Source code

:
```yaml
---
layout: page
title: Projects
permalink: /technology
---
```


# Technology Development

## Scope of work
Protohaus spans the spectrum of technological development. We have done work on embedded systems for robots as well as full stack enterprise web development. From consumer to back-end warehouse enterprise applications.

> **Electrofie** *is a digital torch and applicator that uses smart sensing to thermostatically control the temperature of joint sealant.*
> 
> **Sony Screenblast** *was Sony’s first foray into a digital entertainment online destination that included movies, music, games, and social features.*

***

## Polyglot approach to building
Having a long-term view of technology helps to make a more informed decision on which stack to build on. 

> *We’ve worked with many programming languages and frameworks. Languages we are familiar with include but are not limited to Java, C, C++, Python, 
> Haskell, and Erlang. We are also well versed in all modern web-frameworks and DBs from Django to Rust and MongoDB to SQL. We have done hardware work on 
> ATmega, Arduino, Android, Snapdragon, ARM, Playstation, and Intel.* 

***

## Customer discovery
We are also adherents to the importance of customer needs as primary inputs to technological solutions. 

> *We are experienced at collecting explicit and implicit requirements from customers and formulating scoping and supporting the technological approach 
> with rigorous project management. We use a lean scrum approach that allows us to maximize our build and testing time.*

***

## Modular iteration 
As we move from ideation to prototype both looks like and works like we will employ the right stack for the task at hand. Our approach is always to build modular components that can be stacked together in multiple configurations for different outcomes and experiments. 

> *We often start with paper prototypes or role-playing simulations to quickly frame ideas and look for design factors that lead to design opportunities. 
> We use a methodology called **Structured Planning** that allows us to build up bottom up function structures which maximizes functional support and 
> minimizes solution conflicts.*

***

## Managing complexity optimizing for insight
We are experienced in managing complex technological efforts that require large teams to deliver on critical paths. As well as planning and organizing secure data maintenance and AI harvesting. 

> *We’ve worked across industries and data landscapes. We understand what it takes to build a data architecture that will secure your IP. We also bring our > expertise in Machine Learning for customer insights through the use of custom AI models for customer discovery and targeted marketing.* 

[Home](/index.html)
════════════════════
▸ **Task brief**: Each line of the entries above that contains "will" is to be copied.

▸ **Output for this task**:
As we move from ideation to prototype both looks like and works like we will employ the right stack for the task at hand. Our approach is always to build modular components that can be stacked together in multiple configurations for different outcomes and experiments. 
> *We’ve worked across industries and data landscapes. We understand what it takes to build a data architecture that will secure your IP. We also bring our > expertise in Machine Learning for customer insights through the use of custom AI models for customer discovery and targeted marketing.* 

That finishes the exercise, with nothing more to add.